County-wide initiatives are also trying to address the unique complexities of working with crossover youth. Hampden County, for example, has attempted to address the current lack of accurate identification of crossover youth by implementing a data sharing memorandum of understanding and implementing a multi-disciplinary team meeting opportunity. These components seek to bring together the youth, family, probation officer, DCF social worker, defense attorney, community collaterals, and the prosecutor to make individualized suggestions in order to prevent the youth from moving deeper into the juvenile justice system. In August 2013, the Springfield session of the Hampden Juvenile Court also began a dedicated docket to crossover cases with judges trained on the specific needs of dually involved youth. While Hampden County is at the forefront of this type of crossover youth program, dual status youth initiatives are in varying stages of design and implementation in Essex, Suffolk, and Middlesex Counties.

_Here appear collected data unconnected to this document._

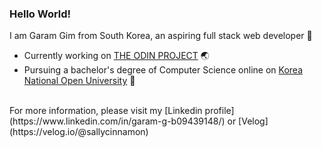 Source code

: ### Hello World!

I am Garam Gim from South Korea, an aspiring full stack web developer 🍧
<br>
- Currently working on [THE ODIN PROJECT](https://www.theodinproject.com/) 🌏
- Pursuing a bachelor's degree of Computer Science online on [Korea National Open University](https://engknou.knou.ac.kr/engknou/5774/subview.do?epTicket=ST-712570-LIvPYUpkfmtUqk11ezv7mMWkpo1U4Bc3KGJ-13) 🌴
<br>
For more information, please visit my [Linkedin profile](https://www.linkedin.com/in/garam-g-b09439148/) or [Velog](https://velog.io/@sallycinnamon) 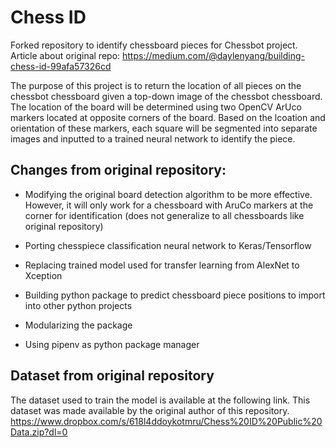 # Chess ID
Forked repository to identify chessboard pieces for Chessbot project. Article about original repo: https://medium.com/@daylenyang/building-chess-id-99afa57326cd

The purpose of this project is to return the location of all pieces on the chessbot chessboard given a top-down image of the chessbot chessboard. The location of the board will be determined using two OpenCV ArUco markers located at opposite corners of the board. Based on the lcoation and orientation of these markers, each square will be segmented into separate images and inputted to a trained neural network to identify the piece.

## Changes from original repository:

* Modifying the original board detection algorithm to be more effective. However, it will only work for a chessboard with AruCo markers at the corner for identification (does not generalize to all chessboards like original repository)

* Porting chesspiece classification neural network to Keras/Tensorflow

* Replacing trained model used for transfer learning from AlexNet to Xception

* Building python package to predict chessboard piece positions to import into other python projects

* Modularizing the package

* Using pipenv as python package manager


## Dataset from original repository

The dataset used to train the model is available at the following link. This dataset was made available by the original author of this repository. https://www.dropbox.com/s/618l4ddoykotmru/Chess%20ID%20Public%20Data.zip?dl=0
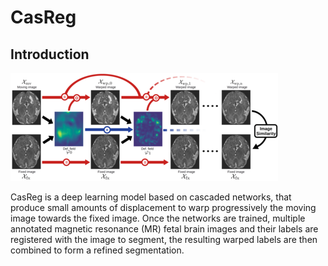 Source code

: # CasReg

## Introduction

![network](images/casc_net_small.png)

CasReg is a deep learning model based on cascaded networks, that produce small amounts of displacement to warp progressively the moving image towards the fixed image. Once the networks are trained, multiple annotated magnetic resonance (MR) fetal brain images and their labels are registered with the image to segment, the resulting warped labels are then combined to form a refined segmentation.
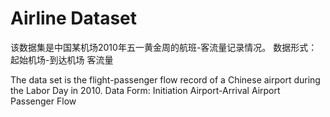 # Airline Dataset
该数据集是中国某机场2010年五一黄金周的航班-客流量记录情况。
数据形式：起始机场-到达机场 客流量

The data set is the flight-passenger flow record of a Chinese airport during the Labor Day in 2010.
Data Form: Initiation Airport-Arrival Airport Passenger Flow
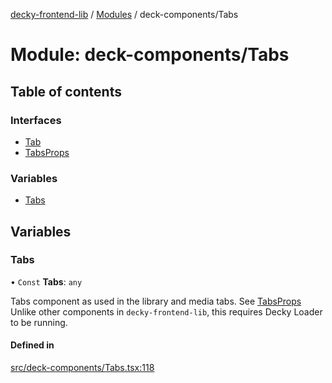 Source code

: [decky-frontend-lib](../README.md) / [Modules](../modules.md) / deck-components/Tabs

# Module: deck-components/Tabs

## Table of contents

### Interfaces

- [Tab](../interfaces/deck_components_Tabs.Tab.md)
- [TabsProps](../interfaces/deck_components_Tabs.TabsProps.md)

### Variables

- [Tabs](deck_components_Tabs.md#tabs)

## Variables

### Tabs

• `Const` **Tabs**: `any`

Tabs component as used in the library and media tabs. See [TabsProps](../interfaces/deck_components_Tabs.TabsProps.md)
Unlike other components in `decky-frontend-lib`, this requires Decky Loader to be running.

#### Defined in

[src/deck-components/Tabs.tsx:118](https://github.com/SteamDeckHomebrew/decky-frontend-lib/blob/215156d/src/deck-components/Tabs.tsx#L118)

Improving outcomes for crossover kids in our own practices is also critical. Client-directed representation is not only the hallmark of the Massachusetts juvenile and child welfare defense practice, it empowers the young person to be an active decision maker in his/her own life. In maintaining fidelity to this model, it is our responsibility to identify the crossover kids in our practice early on, educate them about the perils of being dually involved, and involve them in every stage of their case. We must hold each systemic partner, not just the child, accountable for a plan to extricate the youth from the juvenile justice system and successfully transition the youth back to his/her school and larger community. This includes frequent collaboration between CAFL and delinquency attorneys (with your client's consent) to limit instances of or duration of school exclusion, identification of community resources not yet utilized, advocacy for the right placement for the child at all times (from DYS to DCF), and creation of probation terms that are specific to the individual youth. This also entails being vigilant that this unique population does not become exposed to unconstitutional bootstrapping of civil status offenses to delinquency cases, which can lead to prolonged pre-trial detention for normative adolescent behaviors. Finally, we must continue to advocate in court and in our communities for more data, more services, more accountability from adults, and more opportunities for this unique population to disentangle themselves from crossover status.